The goal of every routine endoscopy in the gut is the early diagnosis of malignant and premalignant changes of the mucosa. Chromo- and magnifying endoscopes are exciting new tools and offer detailed analysis of the colonic mucosal surface and pit pattern architecture. This review summarizes recent advances in endoscopic characterization of colorectal lesions using magnification endoscopy and chromoendoscopy. Surface analysis of the colon using chromoendoscopy allows a prediction between non-neoplastic and neoplastic lesions with high specificity.

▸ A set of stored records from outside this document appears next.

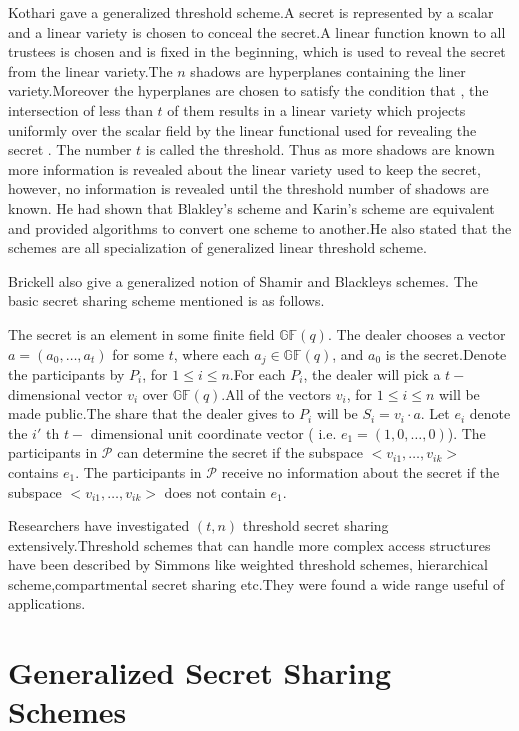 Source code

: \documentclass{llncs}
\begin{document}
Kothari \cite{kothari1985generalized} gave a generalized threshold scheme.A secret is represented by a scalar and a linear variety is chosen to conceal the secret.A linear function known to all trustees is chosen and is fixed in the beginning, which is used to reveal the secret from the linear variety.The $n$ shadows are hyperplanes containing the liner variety.Moreover the hyperplanes are chosen to satisfy the condition that , the intersection of less than $t$ of them results in a linear variety which projects uniformly over the scalar field by the linear functional used for revealing the secret . The number $t$ is called the threshold. Thus as more shadows are known more information is revealed about the linear variety used to keep the secret, however, no information is revealed until the threshold number of shadows are known.
He had shown that Blakley's scheme and Karin's scheme are equivalent and provided algorithms to convert one scheme to another.He also stated that the schemes are all specialization of generalized linear threshold scheme.

Brickell\cite{brickell1989some} also give a generalized notion of Shamir and Blackleys schemes. The basic secret sharing scheme mentioned is as follows.
 
The secret is an element in some finite field $\mathbb{GF}(q)$. The dealer chooses a vector $a=(a_{0},\ldots,a_{t})$ for some $t$, where each $a_{j} \in  \mathbb{GF}(q)$, and $a_{0}$ is the secret.Denote the participants by $P_{i}$, for $1 \le i \le n$.For each $P_{i}$, the dealer will pick a $t-$dimensional vector $v_{i}$ over $ \mathbb{GF}(q)$.All of the vectors $v_{i}$, for $1 \le i \le n$ will be made public.The share that the dealer gives to $P_{i}$ will be $S_{i}=v_{i}\cdot a$. Let $e_{i}$ denote the $i'$ th $t-$ dimensional unit coordinate vector ( i.e. $ e_{1}=(1,0,\ldots,0)$). 
The participants in $\mathcal{P}$ can determine the secret if the subspace  $<v_{i1},\ldots,v_{ik}>$ contains $e_{1}$.
The participants in $\mathcal{P}$ receive no information about the secret if the subspace $<v_{i1},\ldots,v_{ik}>$ does not contain $e_{1}$.

Researchers have investigated $(t, n)$ threshold secret sharing extensively.Threshold schemes that can handle more complex access structures have been described by Simmons \cite{simmons1992} like weighted threshold schemes, hierarchical scheme,compartmental secret sharing etc.They were found a wide range useful of applications.

\section{Generalized Secret Sharing Schemes}
\end{document}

The precise delineation of the borders and a more detailed macroscopic analysis of the lesions are further advantages. In particular, flat adenomas and early depressed cancers are now more frequently recognized in western countries suggesting that significant lesions were overlooked by conventional endoscopy in the past. Furthermore, chromoendoscopy can be used in a targeted fashion to screen for sporadic adenomas. Finally, in surveillance colonoscopy, patients with long-standing ulcerative colitis have a valuable benefit if targeted biopsies are performed to detect intraepithelial neoplasias after pan-chromoendoscopy with methylene blue. Although there is a long learning curve, chromoendoscopy should thus belong to every endoscopists armamentarium. However, detailed knowledge about the technique, dyes, and specific staining patterns are mandatory before the yield of screening or surveillance colonoscopy can be increased. The new detailed images seen with magnifying chromoendoscopy are unequivocally the beginning of a new era where new optical developments will allow a unique look on cellular structures.

摘要

每次肠道常规内镜检查的目标都是早期诊断黏膜的恶性和癌前病变。染色内镜和放大内镜是令人兴奋的新工具,可对结肠黏膜表面和腺管开口形态结构进行详细分析。本文综述了使用放大内镜和染色内镜对结直肠病变进行内镜特征分析的最新进展。使用染色内镜对结肠进行表面分析能够以高特异性区分非肿瘤性和肿瘤性病变。精确勾勒病变边界以及对病变进行更详细的宏观分析是其进一步的优势。特别是,扁平腺瘤和早期凹陷性癌如今在西方国家更常被识别出来,这表明过去传统内镜检查遗漏了一些重要病变。此外,染色内镜可用于有针对性地筛查散发性腺瘤。最后,在结肠镜监测中,如果在使用亚甲蓝进行全结肠染色内镜检查后进行靶向活检以检测上皮内瘤变,长期溃疡性结肠炎患者将受益匪浅。尽管学习曲线较长,但染色内镜因此应成为每位内镜医师的工具之一。然而,在提高筛查或监测结肠镜检查的效果之前,必须详细了解该技术、染料和特定染色模式。放大染色内镜所见的新的详细图像无疑开启了一个新时代,新的光学技术发展将使人们能够独特地观察细胞结构。